A group of seven students is only a tiny part of the larger issues of the corporatization of higher education, the scandal of the economic precarity of adjunct faculty positions, and the looming student-debt bubble. However, the MFA Program we entered in August 2014 did one great thing: it threw us all together, when we might not have crossed paths on our own. We will continue to hold crits ourselves and be involved in each other’s work. We will be staging a series of readings, talks, shows, and events at multiple sites throughout the next year, and will follow with seven weeks of “thesis” shows beginning in April of 2016. Our collective and interdependent force is energizing as we progress toward supportive and malleable spaces conducive to criticality and encouragement. These sites are more important than ever in the current state of economic precarity that reaches far beyond the fates of seven art students. We invite everyone to reach out to us with proposals, invitations, and strategies of their own, dreams not of creating a “better” institution, but devising new spaces for collective weirdness and joy.

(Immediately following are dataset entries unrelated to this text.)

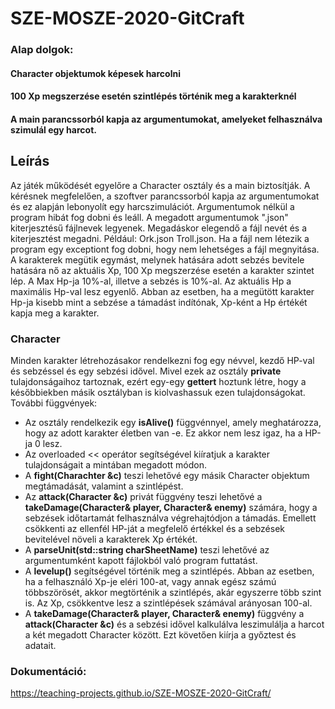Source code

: SZE-MOSZE-2020-GitCraft
==========================

###  Alap dolgok:
#### Character objektumok képesek harcolni
#### 100 Xp megszerzése esetén szintlépés történik meg a karakterknél
#### A main parancssorból kapja az argumentumokat, amelyeket felhasználva szimulál egy harcot.

## Leírás
Az játék működését egyelőre a Character osztály és a main biztosítják. A kérésnek megfelelően, a szoftver parancssorból kapja az argumentumokat és ez alapján lebonyolít egy harcszimulációt. Argumentumok nélkül a program hibát fog dobni és leáll. A megadott argumentumok ".json" kiterjesztésű fájlnevek legyenek. Megadáskor elegendő a fájl nevét és a kiterjesztést megadni. Például: Ork.json Troll.json. Ha a fájl nem létezik a program egy exceptiont fog dobni, hogy nem lehetséges a fájl megnyitása.
A karakterek megütik egymást, melynek hatására adott sebzés bevitele hatására nő az aktuális Xp, 100 Xp megszerzése esetén a karakter szintet lép. A Max Hp-ja 10%-al, illetve a sebzés is 10%-al. Az aktuális Hp a maximális Hp-val lesz egyenlő. Abban az esetben, ha a megütött karakter Hp-ja kisebb mint a sebzése a támadást indítónak, Xp-ként a Hp értékét kapja meg a karakter.

### Character
Minden karakter létrehozásakor rendelkezni fog egy névvel, kezdő HP-val és sebzéssel és egy sebzési idővel. Mivel ezek az osztály **private** tulajdonságaihoz tartoznak, ezért egy-egy **gettert** hoztunk létre, hogy a későbbiekben másik osztályban is kiolvashassuk ezen tulajdonságokat. További függvények:
* Az osztály rendelkezik egy **isAlive()** függvénnyel, amely meghatározza, hogy az adott karakter életben van -e. Ez akkor nem lesz igaz, ha a HP-ja 0 lesz.
* Az overloaded << operátor segítségével kiíratjuk a karakter tulajdonságait a mintában megadott módon.
* A **fight(Charachter &c)** teszi lehetővé egy másik Character objektum megtámadását, valamint a szintlépést.
* Az **attack(Character &c)** privát függvény teszi lehetővé a **takeDamage(Character& player, Character& enemy)** számára, hogy a sebzések időtartamát felhasználva végrehajtódjon a támadás. Emellett csökkenti az ellenfél HP-ját a megfelelő értékkel és a sebzések bevitelével növeli a karakterek Xp értékét.
* A **parseUnit(std::string charSheetName)** teszi lehetővé az argumentumként kapott fájlokból való program futtatást.
* A **levelup()** segítségével történik meg a szintlépés. Abban az esetben, ha a felhasználó Xp-je eléri 100-at, vagy annak egész számú többszörösét, akkor megtörténik a szintlépés, akár egyszerre több szint is. Az Xp, csökkentve lesz a szintlépések számával arányosan 100-al.
* A **takeDamage(Character& player, Character& enemy)** függvény a **attack(Character &c)** és a sebzési idővel kalkulálva leszimulálja a harcot a két megadott Character között. Ezt követően kiírja a győztest és adatait.

### Dokumentáció:
https://teaching-projects.github.io/SZE-MOSZE-2020-GitCraft/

Julie Beaufils, Sid Duenas, George Egerton-Warburton, Edie Fake, Lauren Davis Fisher, Lee Relvas, and Ellen Schafer


[email protected]


[1] “Integrated Postsecondary Education Data System,” Final Release Data, National Center for Education Statistics, accessed January 2, 2015.

[2] IRS 990 Forms FY 2001–2007, Part 2, Item 25, and Schedule III and IRS 990 Forms FY 2008–2012, Part IX, Line 5.

[3] “The Real Reason College Tuition Costs So Much,” Paul F. Campos, New York Times, April 4, 2015.